(Stored data entries)
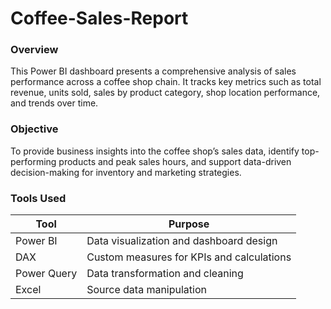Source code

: # Coffee-Sales-Report

### Overview
This Power BI dashboard presents a comprehensive analysis of sales performance across a coffee shop chain. It tracks key metrics such as total revenue, units sold, sales by product category, shop location performance, and trends over time.

### Objective
To provide business insights into the coffee shop’s sales data, identify top-performing products and peak sales hours, and support data-driven decision-making for inventory and marketing strategies.

### Tools Used
| Tool            | Purpose                                   |
| --------------- | ----------------------------------------- |
| Power BI        | Data visualization and dashboard design   |
| DAX             | Custom measures for KPIs and calculations |
| Power Query     | Data transformation and cleaning          |
| Excel           | Source data manipulation                  |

• **Task**:
Copy out all the data above exactly, pictures excluded.

• **Reply to the exercise**:
Source code

: # Coffee-Sales-Report

### Overview
This Power BI dashboard presents a comprehensive analysis of sales performance across a coffee shop chain. It tracks key metrics such as total revenue, units sold, sales by product category, shop location performance, and trends over time.

### Objective
To provide business insights into the coffee shop’s sales data, identify top-performing products and peak sales hours, and support data-driven decision-making for inventory and marketing strategies.

### Tools Used
| Tool            | Purpose                                   |
| --------------- | ----------------------------------------- |
| Power BI        | Data visualization and dashboard design   |
| DAX             | Custom measures for KPIs and calculations |
| Power Query     | Data transformation and cleaning          |
| Excel           | Source data manipulation                  |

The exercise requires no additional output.